142 Cosmological models
case, it would show up in multiple images of the same objects [48, 81], identical
circles in the CBR anisotropy pattern across the sky [18], and altered CBR power
spectra predictions [17]. A complete cosmological observational programme
should test for the possibility of such small alternative universe topologies, as
well as determining the fundamental cosmological parameters.

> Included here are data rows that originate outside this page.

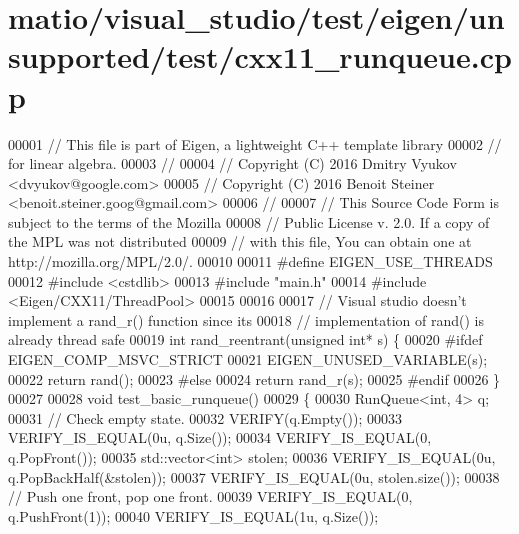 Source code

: \hypertarget{matio_2visual__studio_2test_2eigen_2unsupported_2test_2cxx11__runqueue_8cpp_source}{}\section{matio/visual\+\_\+studio/test/eigen/unsupported/test/cxx11\+\_\+runqueue.cpp}
\label{matio_2visual__studio_2test_2eigen_2unsupported_2test_2cxx11__runqueue_8cpp_source}

\begin{DoxyCode}
00001 \textcolor{comment}{// This file is part of Eigen, a lightweight C++ template library}
00002 \textcolor{comment}{// for linear algebra.}
00003 \textcolor{comment}{//}
00004 \textcolor{comment}{// Copyright (C) 2016 Dmitry Vyukov <dvyukov@google.com>}
00005 \textcolor{comment}{// Copyright (C) 2016 Benoit Steiner <benoit.steiner.goog@gmail.com>}
00006 \textcolor{comment}{//}
00007 \textcolor{comment}{// This Source Code Form is subject to the terms of the Mozilla}
00008 \textcolor{comment}{// Public License v. 2.0. If a copy of the MPL was not distributed}
00009 \textcolor{comment}{// with this file, You can obtain one at http://mozilla.org/MPL/2.0/.}
00010 
00011 \textcolor{preprocessor}{#define EIGEN\_USE\_THREADS}
00012 \textcolor{preprocessor}{#include <cstdlib>}
00013 \textcolor{preprocessor}{#include "main.h"}
00014 \textcolor{preprocessor}{#include <Eigen/CXX11/ThreadPool>}
00015 
00016 
00017 \textcolor{comment}{// Visual studio doesn't implement a rand\_r() function since its}
00018 \textcolor{comment}{// implementation of rand() is already thread safe}
00019 \textcolor{keywordtype}{int} rand\_reentrant(\textcolor{keywordtype}{unsigned} \textcolor{keywordtype}{int}* s) \{
00020 \textcolor{preprocessor}{#ifdef EIGEN\_COMP\_MSVC\_STRICT}
00021   EIGEN\_UNUSED\_VARIABLE(s);
00022   \textcolor{keywordflow}{return} rand();
00023 \textcolor{preprocessor}{#else}
00024   \textcolor{keywordflow}{return} rand\_r(s);
00025 \textcolor{preprocessor}{#endif}
00026 \}
00027 
00028 \textcolor{keywordtype}{void} test\_basic\_runqueue()
00029 \{
00030   RunQueue<int, 4> q;
00031   \textcolor{comment}{// Check empty state.}
00032   VERIFY(q.Empty());
00033   VERIFY\_IS\_EQUAL(0u, q.Size());
00034   VERIFY\_IS\_EQUAL(0, q.PopFront());
00035   std::vector<int> stolen;
00036   VERIFY\_IS\_EQUAL(0u, q.PopBackHalf(&stolen));
00037   VERIFY\_IS\_EQUAL(0u, stolen.size());
00038   \textcolor{comment}{// Push one front, pop one front.}
00039   VERIFY\_IS\_EQUAL(0, q.PushFront(1));
00040   VERIFY\_IS\_EQUAL(1u, q.Size());

\end{DoxyCode}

3.8.4 Observations in anisotropic and inhomogeneous models
In anisotropic models, new kinds of observations become possible. First, each of
these relations will be anisotropic and so will vary with direction in the sky. In
particular,
(6) background radiation anisotropies will occur and provide important
information on the global spacetime geometry [100] as well as on local
inhomogeneities [10, 59, 82] and gravitational waves [9];
(7) image distortion effects(strong and weak lensing) are caused by the Weyl
tensor, which in turn is generated by local matter inhomogeneities through
the ‘divE’ equation (3.48).
Finally, to fully determine the spacetime geometry [44, 86] we should also
measure
(8) transverse velocities, corresponding to proper motions in the sky. However,
these are so small as to be undetectable and so measurements only give weak
upper limits in this case.
To evaluate the limits put on inhomogenity and anisotropy by observations,
one must calculate observational relations predicted in anisotropic and
inhomogenous models.
3.8.4.1 Bianchi observations
One can examine observational relations in the spatially homogeneous class of
models, for example determining predicted Hubble expansion anisotropy, CBR
anisotropy patterns, and nucleosynthesis results in Bianchi universes. These
enable one to put strong limits on the anisotropy of these universe models
since decoupling, and limits on the deviation from FL expansion rates during
nucleosynthesis. However although these analyses put strong limits on the shear
and vorticity in such models today, nevertheless they could have been very
anisotropic at very early times—in particular, before nucleosynthesis—without
violating the observational limits, and they could become anisotropic again at
very late times. Also these limits are derived for specific spatially homogeneous
models of particular Bianchi type, and there are others where they do not apply.
For example, there exist Bianchi models in which rapid oscillations take place in
the shear at late times, and these oscillations prevent a build up of CBR anisotropy,
even though the universe is quite anisotropic at many times.